Amazingly enough, chimney sweep and outfits like copperfield promote the use of Liquid Nails type products for fastening chimney caps to flues!

The top of the unit is the critical part - most heat ends up above the unit. That is where you may want to use thinset, epoxy (even better) or even silicone for at least the last couple inches next to the unit.


----------



## woodconvert (Feb 15, 2008)

> Amazingly enough, chimney sweep and outfits like copperfield promote the use of Liquid Nails type products for fastening chimney caps to flues!



Seriously???. That stuff is WAY flamable...at least pre hardening it is. Maybe once it hardens all the burnable chemicals are "gassed off"???.


----------



## webbie (Feb 15, 2008)

Yeah, I think it becomes less flammable when dry - and the tops of masonry chimneys are amazingly cold because of the mass. I'm not promoting the stuff for chimneys, but I have seen many sweeps use it!


----------



## jbrown56 (Feb 15, 2008)

Bucky, I've used cultured stone on a few job and you should go by mfg. specs or you will void the warranty. We would use the empty tubes of PL to start fires on the job sites. It is very flammable, even hardened.

Jim


----------



## fecrousejr (Feb 15, 2008)

Bucky said:
			
		

> Newbie here.  I am going to use the jointless ProFit Cultured Stone by Owens Corning to create the face of my new Mendota DVX-45 gas fieplace.  My question is: has anyone had success with using a strong construction adhesive, like PL400 or the equivalent, to install the stone veneer?  I think it would work, but I'm not quite sure.
> 
> Any advice?



There is not enough information in your question to be able to respond appropriately.  What type of wall surface are you wanting to adhere the cultured stone to?  How much cultured stone? How high?  What is the wall structure?  How much flex does the wall have?
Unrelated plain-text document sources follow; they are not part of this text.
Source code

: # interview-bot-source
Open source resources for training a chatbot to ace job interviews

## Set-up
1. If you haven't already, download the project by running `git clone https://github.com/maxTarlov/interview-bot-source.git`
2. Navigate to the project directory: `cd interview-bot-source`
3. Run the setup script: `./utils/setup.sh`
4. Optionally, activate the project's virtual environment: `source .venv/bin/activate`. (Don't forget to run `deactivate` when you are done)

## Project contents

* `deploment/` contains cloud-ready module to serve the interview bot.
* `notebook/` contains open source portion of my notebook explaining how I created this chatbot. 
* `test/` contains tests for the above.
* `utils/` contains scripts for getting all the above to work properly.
As an architectural project manager, who has used Owens Corning Cultured Stone on numerous projects, I would advise against using any type of non-manufacturer-approved adhesive for the installation of this product.  I have seen some really good applications of this material, however I have also seen some disastrous installations as well.  Short cutting the adhesive is the first step toward disaster.  It may look great for a few days or weeks or even months, but once problems arise, you will wish you did it "per spec".  Heat is a major issue with many of the "Liquid Nails" type products.  Be careful...


----------



## youngstr (Feb 15, 2008)

Bucky,
     I was in the same position as you 2 years ago.  I started off trying to install my Corning cultured stone using strictly mortar.  The problem is, you need your mortar mix to be dead on.  If it's too dry the stone won't adhere, if it's too wet the stones will slide down your wall.  I wasn't having much luck and I was getting frustrated.  After speaking with a few tile/stone/brick installers a guy told me about a high temp adhesive that is exceptionally strong(I don't remember the name, DP501 or something?, I'll post again tonight with the name).  

The way to install this is really wierd but it works well.  The adhesive takes 24 hours to cure so what you do is apply a some adhesive and a small amount of hot glue(from a hot glue gun) to the back of your stone.  Then hold the stone against the wall(I used hardi-board as my base) until the hot glue cools, about 1 minute.  The hot glue will hold the stone in place temporarily until the high temperature adhesive cures.

Like I said, it's different but it works.  I've yet to have any stone even feel loose.  I should also mention, one of the big stone/tile shops in NH...Corriveau Routhier recommends this as a valid installation method.

I hope this helps....

Y


----------